* What you will do: All the lines below need to be transcribed exactly. Pictures get left out.

* Input material:
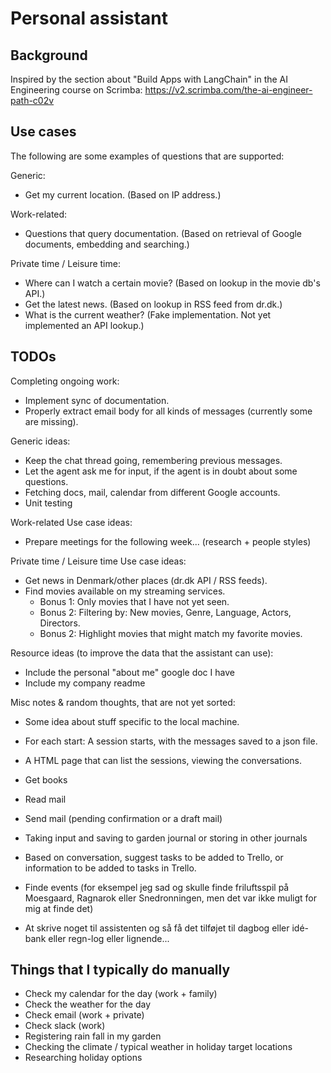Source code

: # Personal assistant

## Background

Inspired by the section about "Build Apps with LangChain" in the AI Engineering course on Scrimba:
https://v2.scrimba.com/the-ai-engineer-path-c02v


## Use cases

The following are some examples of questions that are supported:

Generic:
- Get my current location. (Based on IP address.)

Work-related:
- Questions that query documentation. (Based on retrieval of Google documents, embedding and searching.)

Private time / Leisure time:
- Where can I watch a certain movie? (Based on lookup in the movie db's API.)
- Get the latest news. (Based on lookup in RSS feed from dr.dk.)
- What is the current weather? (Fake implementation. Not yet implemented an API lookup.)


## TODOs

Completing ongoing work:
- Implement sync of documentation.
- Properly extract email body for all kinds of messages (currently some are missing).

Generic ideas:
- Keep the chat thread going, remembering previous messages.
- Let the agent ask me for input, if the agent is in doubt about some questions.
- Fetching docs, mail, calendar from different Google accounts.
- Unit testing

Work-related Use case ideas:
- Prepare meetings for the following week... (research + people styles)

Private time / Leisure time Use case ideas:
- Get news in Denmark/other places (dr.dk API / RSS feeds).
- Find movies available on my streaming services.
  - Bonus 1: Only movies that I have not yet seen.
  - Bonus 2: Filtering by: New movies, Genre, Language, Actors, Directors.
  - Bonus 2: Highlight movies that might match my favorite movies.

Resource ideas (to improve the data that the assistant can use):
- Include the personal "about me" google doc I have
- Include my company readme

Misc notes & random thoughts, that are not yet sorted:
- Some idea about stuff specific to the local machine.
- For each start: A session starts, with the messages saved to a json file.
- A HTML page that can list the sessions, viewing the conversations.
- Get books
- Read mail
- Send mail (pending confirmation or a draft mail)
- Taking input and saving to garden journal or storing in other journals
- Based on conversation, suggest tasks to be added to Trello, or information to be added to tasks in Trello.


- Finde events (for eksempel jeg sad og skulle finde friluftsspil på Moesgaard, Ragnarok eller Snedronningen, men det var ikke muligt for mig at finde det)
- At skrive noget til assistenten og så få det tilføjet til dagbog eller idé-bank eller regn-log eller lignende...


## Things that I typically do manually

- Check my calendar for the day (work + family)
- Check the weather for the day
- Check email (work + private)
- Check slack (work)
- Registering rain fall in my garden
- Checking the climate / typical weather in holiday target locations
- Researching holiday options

* Solution:
Source code

: # Personal assistant

## Background

Inspired by the section about "Build Apps with LangChain" in the AI Engineering course on Scrimba:
https://v2.scrimba.com/the-ai-engineer-path-c02v


## Use cases

The following are some examples of questions that are supported:

Generic:
- Get my current location. (Based on IP address.)

Work-related:
- Questions that query documentation. (Based on retrieval of Google documents, embedding and searching.)

Private time / Leisure time:
- Where can I watch a certain movie? (Based on lookup in the movie db's API.)
- Get the latest news. (Based on lookup in RSS feed from dr.dk.)
- What is the current weather? (Fake implementation. Not yet implemented an API lookup.)


## TODOs

Completing ongoing work:
- Implement sync of documentation.
- Properly extract email body for all kinds of messages (currently some are missing).

Generic ideas:
- Keep the chat thread going, remembering previous messages.
- Let the agent ask me for input, if the agent is in doubt about some questions.
- Fetching docs, mail, calendar from different Google accounts.
- Unit testing

Work-related Use case ideas:
- Prepare meetings for the following week... (research + people styles)

Private time / Leisure time Use case ideas:
- Get news in Denmark/other places (dr.dk API / RSS feeds).
- Find movies available on my streaming services.
  - Bonus 1: Only movies that I have not yet seen.
  - Bonus 2: Filtering by: New movies, Genre, Language, Actors, Directors.
  - Bonus 2: Highlight movies that might match my favorite movies.

Resource ideas (to improve the data that the assistant can use):
- Include the personal "about me" google doc I have
- Include my company readme

Misc notes & random thoughts, that are not yet sorted:
- Some idea about stuff specific to the local machine.
- For each start: A session starts, with the messages saved to a json file.
- A HTML page that can list the sessions, viewing the conversations.
- Get books
- Read mail
- Send mail (pending confirmation or a draft mail)
- Taking input and saving to garden journal or storing in other journals
- Based on conversation, suggest tasks to be added to Trello, or information to be added to tasks in Trello.


- Finde events (for eksempel jeg sad og skulle finde friluftsspil på Moesgaard, Ragnarok eller Snedronningen, men det var ikke muligt for mig at finde det)
- At skrive noget til assistenten og så få det tilføjet til dagbog eller idé-bank eller regn-log eller lignende...


## Things that I typically do manually

- Check my calendar for the day (work + family)
- Check the weather for the day
- Check email (work + private)
- Check slack (work)
- Registering rain fall in my garden
- Checking the climate / typical weather in holiday target locations
- Researching holiday options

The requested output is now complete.